▶ EXERCISE DETAILS
Could you return the entire listing below exactly as written?

[[ MATERIAL PROVIDED open ]]

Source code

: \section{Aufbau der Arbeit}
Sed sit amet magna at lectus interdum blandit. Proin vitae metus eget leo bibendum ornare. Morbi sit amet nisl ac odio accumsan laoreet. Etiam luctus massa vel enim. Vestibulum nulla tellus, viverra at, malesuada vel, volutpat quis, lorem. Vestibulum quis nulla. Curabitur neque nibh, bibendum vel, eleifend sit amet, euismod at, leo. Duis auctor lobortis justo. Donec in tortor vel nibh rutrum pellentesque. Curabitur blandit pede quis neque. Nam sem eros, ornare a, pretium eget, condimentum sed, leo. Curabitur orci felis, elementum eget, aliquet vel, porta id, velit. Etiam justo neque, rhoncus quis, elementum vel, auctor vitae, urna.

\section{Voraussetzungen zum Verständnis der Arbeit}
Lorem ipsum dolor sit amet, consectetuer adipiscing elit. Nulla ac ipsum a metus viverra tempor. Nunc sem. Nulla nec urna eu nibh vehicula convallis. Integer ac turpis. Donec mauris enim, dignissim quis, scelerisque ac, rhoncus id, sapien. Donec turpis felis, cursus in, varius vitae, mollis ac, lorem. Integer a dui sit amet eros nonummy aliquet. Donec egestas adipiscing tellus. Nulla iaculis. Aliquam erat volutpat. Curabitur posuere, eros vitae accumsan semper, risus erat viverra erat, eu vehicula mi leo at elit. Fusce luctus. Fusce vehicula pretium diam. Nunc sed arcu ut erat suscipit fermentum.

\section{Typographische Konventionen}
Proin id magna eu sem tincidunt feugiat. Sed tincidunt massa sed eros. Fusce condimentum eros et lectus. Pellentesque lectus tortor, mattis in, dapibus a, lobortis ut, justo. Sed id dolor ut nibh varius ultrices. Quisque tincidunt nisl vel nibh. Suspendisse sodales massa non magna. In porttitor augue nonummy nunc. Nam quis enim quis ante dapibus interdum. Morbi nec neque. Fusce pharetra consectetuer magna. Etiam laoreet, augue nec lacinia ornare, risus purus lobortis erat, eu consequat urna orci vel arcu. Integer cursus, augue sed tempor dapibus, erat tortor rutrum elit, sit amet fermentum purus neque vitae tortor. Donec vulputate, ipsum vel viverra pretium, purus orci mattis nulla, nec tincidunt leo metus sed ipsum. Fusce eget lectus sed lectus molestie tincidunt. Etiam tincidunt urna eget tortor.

[[ MATERIAL PROVIDED closed ]]

▶ TASK RESPONSE
Source code

: \section{Aufbau der Arbeit}
Sed sit amet magna at lectus interdum blandit. Proin vitae metus eget leo bibendum ornare. Morbi sit amet nisl ac odio accumsan laoreet. Etiam luctus massa vel enim. Vestibulum nulla tellus, viverra at, malesuada vel, volutpat quis, lorem. Vestibulum quis nulla. Curabitur neque nibh, bibendum vel, eleifend sit amet, euismod at, leo. Duis auctor lobortis justo. Donec in tortor vel nibh rutrum pellentesque. Curabitur blandit pede quis neque. Nam sem eros, ornare a, pretium eget, condimentum sed, leo. Curabitur orci felis, elementum eget, aliquet vel, porta id, velit. Etiam justo neque, rhoncus quis, elementum vel, auctor vitae, urna.

\section{Voraussetzungen zum Verständnis der Arbeit}
Lorem ipsum dolor sit amet, consectetuer adipiscing elit. Nulla ac ipsum a metus viverra tempor. Nunc sem. Nulla nec urna eu nibh vehicula convallis. Integer ac turpis. Donec mauris enim, dignissim quis, scelerisque ac, rhoncus id, sapien. Donec turpis felis, cursus in, varius vitae, mollis ac, lorem. Integer a dui sit amet eros nonummy aliquet. Donec egestas adipiscing tellus. Nulla iaculis. Aliquam erat volutpat. Curabitur posuere, eros vitae accumsan semper, risus erat viverra erat, eu vehicula mi leo at elit. Fusce luctus. Fusce vehicula pretium diam. Nunc sed arcu ut erat suscipit fermentum.

\section{Typographische Konventionen}
Proin id magna eu sem tincidunt feugiat. Sed tincidunt massa sed eros. Fusce condimentum eros et lectus. Pellentesque lectus tortor, mattis in, dapibus a, lobortis ut, justo. Sed id dolor ut nibh varius ultrices. Quisque tincidunt nisl vel nibh. Suspendisse sodales massa non magna. In porttitor augue nonummy nunc. Nam quis enim quis ante dapibus interdum. Morbi nec neque. Fusce pharetra consectetuer magna. Etiam laoreet, augue nec lacinia ornare, risus purus lobortis erat, eu consequat urna orci vel arcu. Integer cursus, augue sed tempor dapibus, erat tortor rutrum elit, sit amet fermentum purus neque vitae tortor. Donec vulputate, ipsum vel viverra pretium, purus orci mattis nulla, nec tincidunt leo metus sed ipsum. Fusce eget lectus sed lectus molestie tincidunt. Etiam tincidunt urna eget tortor.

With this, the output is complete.